*Try it*: All pictures are to be skipped; retype only the lines from the top of the entries through the line with "(e.g., github repositories)", both included.

(Saved data entries)
______
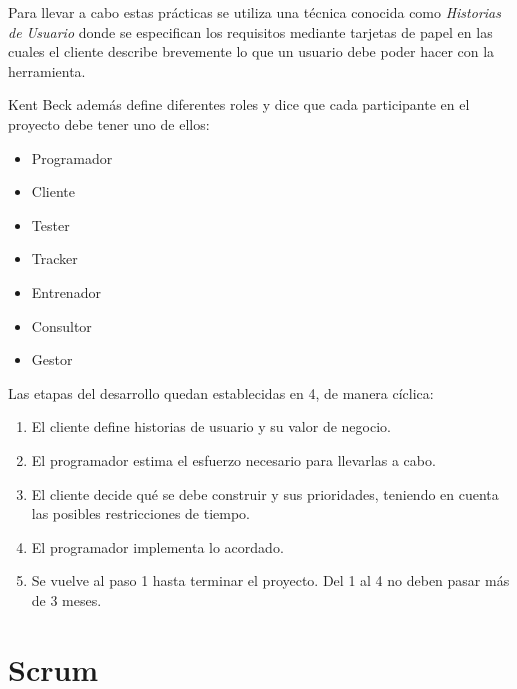 Para llevar a cabo estas prácticas se utiliza una técnica conocida
como \emph{Historias de Usuario} donde se especifican los requisitos
mediante tarjetas de papel en las cuales el cliente describe
brevemente lo que un usuario debe poder hacer con la herramienta.

Kent Beck además define diferentes roles y dice que cada participante
en el proyecto debe tener uno de ellos:
\begin{itemize}
\item Programador
\item Cliente
\item Tester
\item Tracker
\item Entrenador
\item Consultor
\item Gestor
\end{itemize}

Las etapas del desarrollo quedan establecidas en 4, de manera cíclica:
\begin{enumerate}
\item El cliente define historias de usuario y su valor de negocio.
\item El programador estima el esfuerzo necesario para llevarlas a
  cabo.
\item El cliente decide qué se debe construir y sus prioridades,
  teniendo en cuenta las posibles restricciones de tiempo.
\item El programador implementa lo acordado.
\item Se vuelve al paso 1 hasta terminar el proyecto. Del 1 al 4 no
  deben pasar más de 3 meses.
\end{enumerate}

\section{Scrum}
\label{sec:scrum}

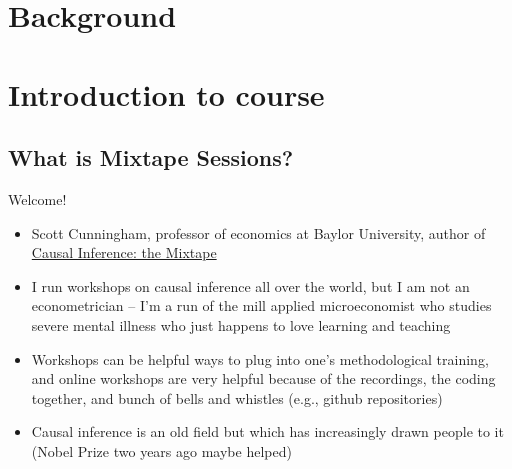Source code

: \documentclass{beamer}
\begin{document}



\section{Background}


\section{Introduction to course}

\subsection{What is Mixtape Sessions?}


\begin{frame}{Welcome!}

  \begin{itemize}
	\item Scott Cunningham, professor of economics at Baylor University, author of \underline{Causal Inference: the Mixtape}
	\item I run workshops on causal inference all over the world, but I am not an econometrician -- I'm a run of the mill applied microeconomist who studies severe mental illness who just happens to love learning and teaching
	\item Workshops can be helpful ways to plug into one's methodological training, and online workshops are very helpful because of the recordings, the coding together, and bunch of bells and whistles (e.g., github repositories)
	\item Causal inference is an old field but which has increasingly drawn people to it (Nobel Prize two years ago maybe helped) 
  \end{itemize}

\end{frame}
\end{document}
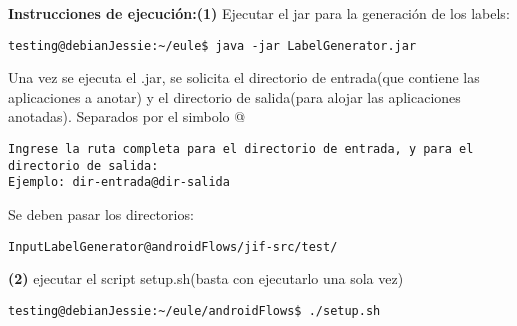  \textbf{Instrucciones de
ejecución:}\newline \textbf{(1)} Ejecutar el jar para la generación de los labels:
\begin{lstlisting}
testing@debianJessie:~/eule$ java -jar LabelGenerator.jar
\end{lstlisting}
Una vez se ejecuta el .jar, se solicita el directorio de entrada(que contiene
las aplicaciones a anotar) y el directorio de salida(para alojar las
aplicaciones anotadas). Separados por el simbolo @
\begin{lstlisting}
Ingrese la ruta completa para el directorio de entrada, y para el 
directorio de salida:
Ejemplo: dir-entrada@dir-salida 
\end{lstlisting}
Se deben pasar los directorios:
\begin{lstlisting}
InputLabelGenerator@androidFlows/jif-src/test/
\end{lstlisting}

\textbf{(2)} ejecutar el script setup.sh(basta con ejecutarlo una sola vez)
\begin{lstlisting}
testing@debianJessie:~/eule/androidFlows$ ./setup.sh
\end{lstlisting}

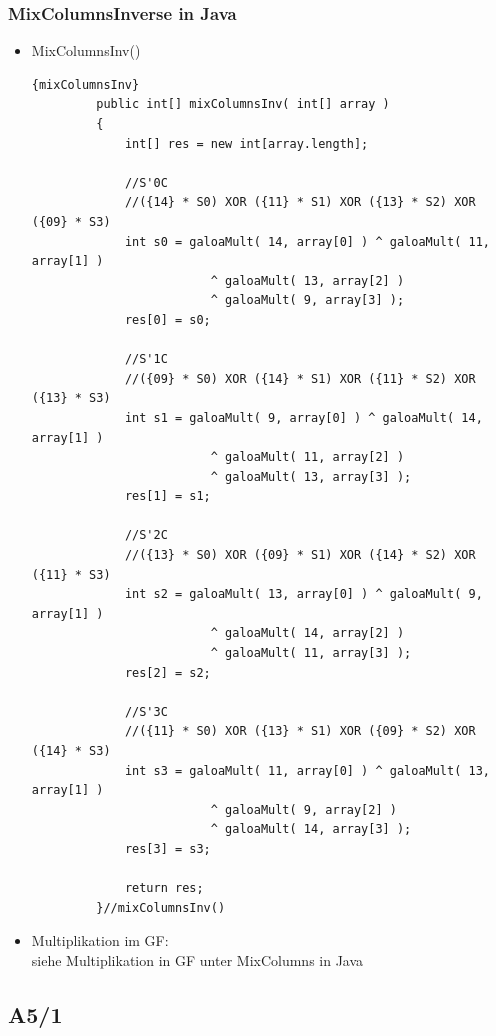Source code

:  \subsubsection{MixColumnsInverse in Java}
 \begin{itemize}
     \item MixColumnsInv()
     \begin{lstlisting}[caption=mixColumnsInv]{mixColumnsInv}
         public int[] mixColumnsInv( int[] array )
         {
             int[] res = new int[array.length];

             //S'0C
             //({14} * S0) XOR ({11} * S1) XOR ({13} * S2) XOR ({09} * S3)
             int s0 = galoaMult( 14, array[0] ) ^ galoaMult( 11, array[1] )
                         ^ galoaMult( 13, array[2] )
                         ^ galoaMult( 9, array[3] );
             res[0] = s0;

             //S'1C
             //({09} * S0) XOR ({14} * S1) XOR ({11} * S2) XOR ({13} * S3)
             int s1 = galoaMult( 9, array[0] ) ^ galoaMult( 14, array[1] )
                         ^ galoaMult( 11, array[2] )
                         ^ galoaMult( 13, array[3] );
             res[1] = s1;

             //S'2C
             //({13} * S0) XOR ({09} * S1) XOR ({14} * S2) XOR ({11} * S3)
             int s2 = galoaMult( 13, array[0] ) ^ galoaMult( 9, array[1] )
                         ^ galoaMult( 14, array[2] )
                         ^ galoaMult( 11, array[3] );
             res[2] = s2;

             //S'3C
             //({11} * S0) XOR ({13} * S1) XOR ({09} * S2) XOR ({14} * S3)
             int s3 = galoaMult( 11, array[0] ) ^ galoaMult( 13, array[1] )
                         ^ galoaMult( 9, array[2] )
                         ^ galoaMult( 14, array[3] );
             res[3] = s3;

             return res;
         }//mixColumnsInv()
     \end{lstlisting}

     \item Multiplikation im GF:\\
     siehe Multiplikation in GF unter MixColumns in Java
 \end{itemize}

	

\subsection{A5/1}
______
*The completed task*:
 Para llevar a cabo estas prácticas se utiliza una técnica conocida
como \emph{Historias de Usuario} donde se especifican los requisitos
mediante tarjetas de papel en las cuales el cliente describe
brevemente lo que un usuario debe poder hacer con la herramienta.

Kent Beck además define diferentes roles y dice que cada participante
en el proyecto debe tener uno de ellos:
\begin{itemize}
\item Programador
\item Cliente
\item Tester
\item Tracker
\item Entrenador
\item Consultor
\item Gestor
\end{itemize}

Las etapas del desarrollo quedan establecidas en 4, de manera cíclica:
\begin{enumerate}
\item El cliente define historias de usuario y su valor de negocio.
\item El programador estima el esfuerzo necesario para llevarlas a
  cabo.
\item El cliente decide qué se debe construir y sus prioridades,
  teniendo en cuenta las posibles restricciones de tiempo.
\item El programador implementa lo acordado.
\item Se vuelve al paso 1 hasta terminar el proyecto. Del 1 al 4 no
  deben pasar más de 3 meses.
\end{enumerate}

\section{Scrum}
\label{sec:scrum}

Source code

: \documentclass{beamer}
\begin{document}



\section{Background}


\section{Introduction to course}

\subsection{What is Mixtape Sessions?}


\begin{frame}{Welcome!}

  \begin{itemize}
	\item Scott Cunningham, professor of economics at Baylor University, author of \underline{Causal Inference: the Mixtape}
	\item I run workshops on causal inference all over the world, but I am not an econometrician -- I'm a run of the mill applied microeconomist who studies severe mental illness who just happens to love learning and teaching
	\item Workshops can be helpful ways to plug into one's methodological training, and online workshops are very helpful because of the recordings, the coding together, and bunch of bells and whistles (e.g., github repositories)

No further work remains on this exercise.